Discount Home Shoppers' Club, Inc.
- Founded: 1997
- Founder: Richard Burke
- Headquarters: Englewood, Florida
- Key people: Will Burke, Fabrizio Perotti, Giuseppe Francavilla

= Discount Home Shoppers' Club =

Discount Home Shoppers' Club, Inc. (DHS Club) is an American company based in Englewood, Florida. It was formed and incorporated in June 1997 by its founder and CEO, Richard Burke.

The DHS Club is a multi-business operation that consists of the ClubShop Mall (online shopping), Glocal Income (affiliate marketing), Glocal Generation (personalized networking), DHS Club Kids (non-profit organization), Ducks Nest Retreat (cabin rentals) and ClubShop Rewards (customer loyalty reward program).

== History ==
The DHS Club was founded in 1997 by Richard Burke, in an apartment over his garage. Soon after, the DHS Club started hiring employees and moved into a small office in Englewood, Florida. To establish a membership base, Burke recruited his oldest son Will Burke and his friend Paul Spence to become DHS Club independent sales representatives (VIP Members). The DHS Club incentivised VIP membership by offering residual income opportunities through member referrals, along with discounts on selected products and services.

One of the first main products the DHS Club had to offer at a discount was the Web TV. By 2000 the DHS Club had created an online shopping mall for their DHS Club Members that rewarded their members back with cash back rebates. ClubShop Mall online stores included Best Buy, Wal-Mart, Amazon and Dell.

By 2001, The DHS Club had over 1 million people join the DHS Club's online shopping mall and affiliate marketing programme.

In 2002, The DHS Club launched, ClubBucks Rewards, an offline shopping rewards program with participating merchants, so that members could get discounts and loyalty points. The DHS Club also purchased around 20 acre of land in Southeast Tennessee and created a corporate retreat property and cabin rental property.

In December 2006, the DHS Club and ClubShop Mall were featured on the American television show, The World's Greatest.

By the end of 2007, ClubShop Malls were opened in the Netherlands Antilles, Malaysia and Suriname.
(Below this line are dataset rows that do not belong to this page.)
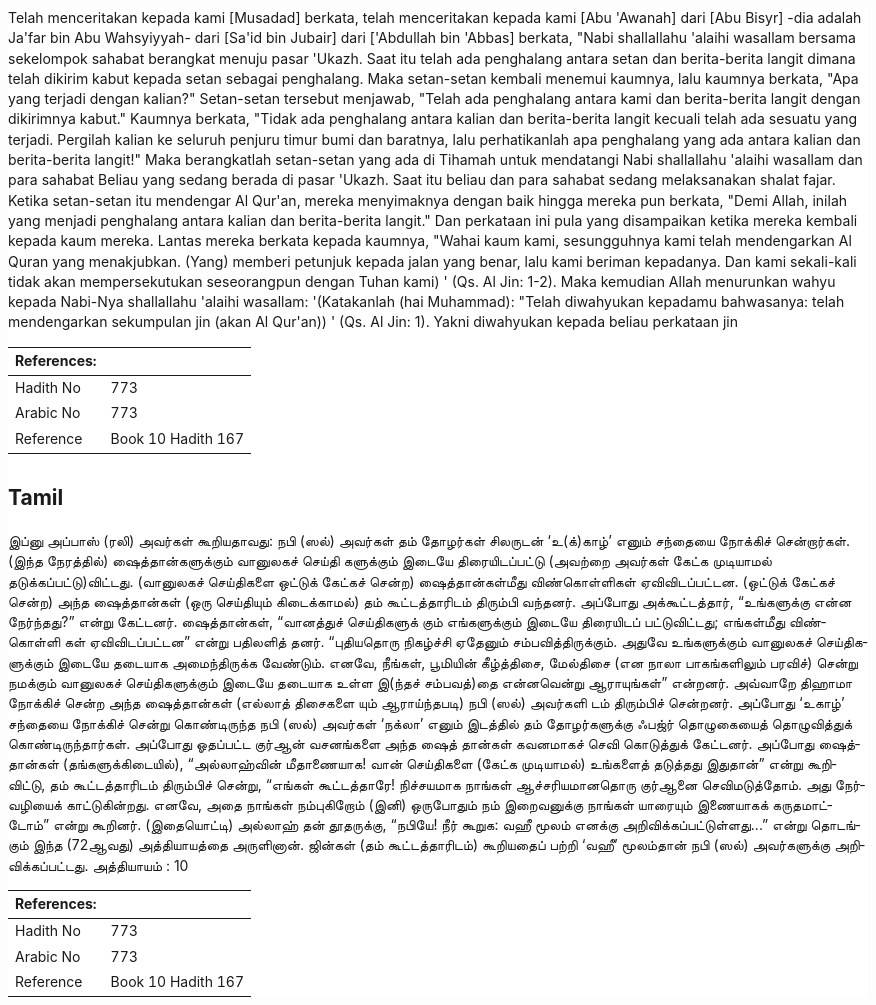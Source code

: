 Telah menceritakan kepada kami [Musadad] berkata, telah menceritakan kepada kami [Abu 'Awanah] dari [Abu Bisyr] -dia adalah Ja'far bin Abu Wahsyiyyah- dari [Sa'id bin Jubair] dari ['Abdullah bin 'Abbas] berkata, "Nabi shallallahu 'alaihi wasallam bersama sekelompok sahabat berangkat menuju pasar 'Ukazh. Saat itu telah ada penghalang antara setan dan berita-berita langit dimana telah dikirim kabut kepada setan sebagai penghalang. Maka setan-setan kembali menemui kaumnya, lalu kaumnya berkata, "Apa yang terjadi dengan kalian?" Setan-setan tersebut menjawab, "Telah ada penghalang antara kami dan berita-berita langit dengan dikirimnya kabut." Kaumnya berkata, "Tidak ada penghalang antara kalian dan berita-berita langit kecuali telah ada sesuatu yang terjadi. Pergilah kalian ke seluruh penjuru timur bumi dan baratnya, lalu perhatikanlah apa penghalang yang ada antara kalian dan berita-berita langit!" Maka berangkatlah setan-setan yang ada di Tihamah untuk mendatangi Nabi shallallahu 'alaihi wasallam dan para sahabat Beliau yang sedang berada di pasar 'Ukazh. Saat itu beliau dan para sahabat sedang melaksanakan shalat fajar. Ketika setan-setan itu mendengar Al Qur'an, mereka menyimaknya dengan baik hingga mereka pun berkata, "Demi Allah, inilah yang menjadi penghalang antara kalian dan berita-berita langit." Dan perkataan ini pula yang disampaikan ketika mereka kembali kepada kaum mereka. Lantas mereka berkata kepada kaumnya, "Wahai kaum kami, sesungguhnya kami telah mendengarkan Al Quran yang menakjubkan. (Yang) memberi petunjuk kepada jalan yang benar, lalu kami beriman kepadanya. Dan kami sekali-kali tidak akan mempersekutukan seseorangpun dengan Tuhan kami) ' (Qs. Al Jin: 1-2). Maka kemudian Allah menurunkan wahyu kepada Nabi-Nya shallallahu 'alaihi wasallam: '(Katakanlah (hai Muhammad): "Telah diwahyukan kepadamu bahwasanya: telah mendengarkan sekumpulan jin (akan Al Qur'an)) ' (Qs. Al Jin: 1). Yakni diwahyukan kepada beliau perkataan jin
</div>
<div style={{backgroundColor:'#f8f9fa',padding:20, marginBottom: 10}}><table> <thead> <tr> <th>References:</th> <th></th> </tr> </thead> <tbody><tr><td>Hadith No</td><td>773</td></tr><tr><td>Arabic No</td><td>773</td></tr><tr><td>Reference</td><td>Book 10 Hadith 167</td></tr></tbody></table></div>

## Tamil


<div dir="ltr" lang="ta" style={{fontSize:'larger',backgroundColor:'#f8f9fa',padding:20}}>
இப்னு அப்பாஸ் (ரலி) அவர்கள் கூறியதாவது: நபி (ஸல்) அவர்கள் தம் தோழர்கள் சிலருடன் ‘உ(க்)காழ்’ எனும் சந்தையை நோக்கிச் சென்றார்கள். (இந்த நேரத்தில்) ஷைத்தான்களுக்கும் வானுலகச் செய்தி களுக்கும் இடையே திரையிடப்பட்டு (அவற்றை அவர்கள் கேட்க முடியாமல் தடுக்கப்பட்டு)விட்டது. (வானுலகச் செய்திகளை ஒட்டுக் கேட்கச் சென்ற) ஷைத்தான்கள்மீது விண்கொள்ளிகள் ஏவிவிடப்பட்டன. (ஒட்டுக் கேட்கச் சென்ற) அந்த ஷைத்தான்கள் (ஒரு செய்தியும் கிடைக்காமல்) தம் கூட்டத்தாரிடம் திரும்பி வந்தனர். அப்போது அக்கூட்டத்தார், “உங்களுக்கு என்ன நேர்ந்தது?” என்று கேட்டனர். ஷைத்தான்கள், “வானத்துச் செய்திகளுக் கும் எங்களுக்கும் இடையே திரையிடப் பட்டுவிட்டது; எங்கள்மீது விண்கொள்ளி கள் ஏவிவிடப்பட்டன” என்று பதிலளித் தனர். “புதியதொரு நிகழ்ச்சி ஏதேனும் சம்பவித்திருக்கும். அதுவே உங்களுக்கும் வானுலகச் செய்திகளுக்கும் இடையே தடையாக அமைந்திருக்க வேண்டும். எனவே, நீங்கள், பூமியின் கீழ்த்திசை, மேல்திசை (என நாலா பாகங்களிலும் பரவிச்) சென்று நமக்கும் வானுலகச் செய்திகளுக்கும் இடையே தடையாக உள்ள இ(ந்தச் சம்பவத்)தை என்னவென்று ஆராயுங்கள்” என்றனர். அவ்வாறே திஹாமா நோக்கிச் சென்ற அந்த ஷைத்தான்கள் (எல்லாத் திசைகளை யும் ஆராய்ந்தபடி) நபி (ஸல்) அவர்களி டம் திரும்பிச் சென்றனர். அப்போது ‘உகாழ்’ சந்தையை நோக்கிச் சென்று கொண்டிருந்த நபி (ஸல்) அவர்கள் ‘நக்லா’ எனும் இடத்தில் தம் தோழர்களுக்கு ஃபஜ்ர் தொழுகையைத் தொழுவித்துக் கொண்டிருந்தார்கள். அப்போது ஓதப்பட்ட குர்ஆன் வசனங்களை அந்த ஷைத் தான்கள் கவனமாகச் செவி கொடுத்துக் கேட்டனர். அப்போது ஷைத்தான்கள் (தங்களுக்கிடையில்), “அல்லாஹ்வின் மீதாணையாக! வான் செய்திகளை (கேட்க முடியாமல்) உங்களைத் தடுத்தது இதுதான்” என்று கூறிவிட்டு, தம் கூட்டத்தாரிடம் திரும்பிச் சென்று, “எங்கள் கூட்டத்தாரே! நிச்சயமாக நாங்கள் ஆச்சரியமானதொரு குர்ஆனை செவிமடுத்தோம். அது நேர்வழியைக் காட்டுகின்றது. எனவே, அதை நாங்கள் நம்புகிறோம் (இனி) ஒருபோதும் நம் இறைவனுக்கு நாங்கள் யாரையும் இணையாகக் கருதமாட்டோம்” என்று கூறினர். (இதையொட்டி) அல்லாஹ் தன் தூதருக்கு, “நபியே! நீர் கூறுக: வஹீ மூலம் எனக்கு அறிவிக்கப்பட்டுள்ளது...” என்று தொடங்கும் இந்த (72ஆவது) அத்தியாயத்தை அருளினான். ஜின்கள் (தம் கூட்டத்தாரிடம்) கூறியதைப் பற்றி ‘வஹீ’ மூலம்தான் நபி (ஸல்) அவர்களுக்கு அறிவிக்கப்பட்டது. அத்தியாயம் : 10
</div>
<div style={{backgroundColor:'#f8f9fa',padding:20, marginBottom: 10}}><table> <thead> <tr> <th>References:</th> <th></th> </tr> </thead> <tbody><tr><td>Hadith No</td><td>773</td></tr><tr><td>Arabic No</td><td>773</td></tr><tr><td>Reference</td><td>Book 10 Hadith 167</td></tr></tbody></table></div>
=== From DHS Club to Clubshop ===
In 2009 all business operations were unified under the Clubshop brand.

Outside the United States, the Club experienced growth in countries such as Italy, France, the Netherlands, and Belgium.

The members base kept growing up to nine million members.

Thousands of online and offline stores in the five continents became Clubshop Rewards Merchant Affiliates.

In 2018 the Clubshop brand was acquired by Proprofit Worldwide Ltd.

Proprofit is a marketing company founded in 2013 by Fabrizio Perotti and Giuseppe Francavilla, the Clubshop Executive Directors who successfully developed the DHS-Club and Clubshop brands in Italy from 2001 to 2012.

Since 2018, Clubshop has undertaken a business restructuring process intended to restore operations and growth to levels seen in the early 2000s.

== Controversy ==
In the early 2000s, DHS Club policy allowed DHS Club VIP members to sign up people for free to become DHS Club members. With this policy making it so easy to sign up new members, a few DHS Club VIP Members took advantage of the policy by signing people up to be DHS Club members without their consent. As a result, the DHS Club was put on many blacklists by spam prevention groups such as Spamhaus to prevent the DHS Club from sending email and DHS Club revenues dropped 70%. A Spamhaus spokesman said that spam played a major role in the club's success. In 2002, the DHS Club created a policy against spamming, and instituted a double opt-in process for all membership requests, to prevent anyone from being registered as a DHS Club member without expressly confirming their membership request.